Hi there! We are on day 24 of The 30 Day Slim-Down Challenge! Almost there! Im’ so excited because overall I feel like I’ve lost almost a size! Or more? I guess I’ll have to actually find out, and that means that I’ll have to buy some new clothes! 😉 I love shopping! Who doesn’t? (But I’ll definitely wait until the end of the program 😉
Quick tip that has worked for me so far: If you buy new clothes, never buy them bigger! I know that (specially for those fashion lovers like me) temptation is big… but seriously, avoid it. If you buy bigger clothes you’ll only encourage yourself to keep gaining weight in a subconscious way. That (and probably some other factors that I’ve mentioned you before) definitely was one of my problems. At my old job, I was used to constantly buy new blouses and pants (since I hated to look like a portrait, you know) and I totally lost proportion of my regular clothing size. It literally got to the point where I saw my oldest jeans and I felt I couldn’t even fit a leg in them. 🙁
Another thing, once you loose all of that extra weight that you want to get rid of, please also get rid of your old clothes!
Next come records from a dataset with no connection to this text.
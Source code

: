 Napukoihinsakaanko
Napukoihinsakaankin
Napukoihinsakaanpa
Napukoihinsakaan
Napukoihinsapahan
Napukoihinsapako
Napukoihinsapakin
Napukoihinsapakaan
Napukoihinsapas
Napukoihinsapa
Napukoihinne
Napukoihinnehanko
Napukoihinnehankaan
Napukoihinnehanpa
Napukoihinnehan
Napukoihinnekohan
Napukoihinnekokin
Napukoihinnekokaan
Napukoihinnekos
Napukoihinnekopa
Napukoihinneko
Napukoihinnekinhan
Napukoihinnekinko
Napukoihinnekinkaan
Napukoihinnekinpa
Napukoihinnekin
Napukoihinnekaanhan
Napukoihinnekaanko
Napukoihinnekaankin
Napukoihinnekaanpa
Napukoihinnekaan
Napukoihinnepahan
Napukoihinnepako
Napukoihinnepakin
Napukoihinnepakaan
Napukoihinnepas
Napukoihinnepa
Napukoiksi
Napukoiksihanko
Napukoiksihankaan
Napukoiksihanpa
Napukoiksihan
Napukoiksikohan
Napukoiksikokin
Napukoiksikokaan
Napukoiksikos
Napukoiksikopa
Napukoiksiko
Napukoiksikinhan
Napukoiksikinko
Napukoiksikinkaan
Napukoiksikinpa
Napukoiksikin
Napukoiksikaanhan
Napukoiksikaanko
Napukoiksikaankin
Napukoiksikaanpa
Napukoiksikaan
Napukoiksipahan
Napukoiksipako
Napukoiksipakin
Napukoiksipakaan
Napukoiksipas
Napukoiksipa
I know it is painful but If you keep them, they become your insurance policy, you know what I mean? Either resize them, sell them or donate them! Besides, if you really keep following this healthy lifestyle, you’ll never wear them again! Believe me.
If you don’t know what this challenge is about and want to try the meal plan we are following loose some extra weight in a balanced and healthy way, take a look at The 30 Day Slim-Down Challenge and The Balanced Meal plan, or subscribe to Be.Daze.Live’s mailing list (colored bar atop of your screen) to keep yourself in the loop.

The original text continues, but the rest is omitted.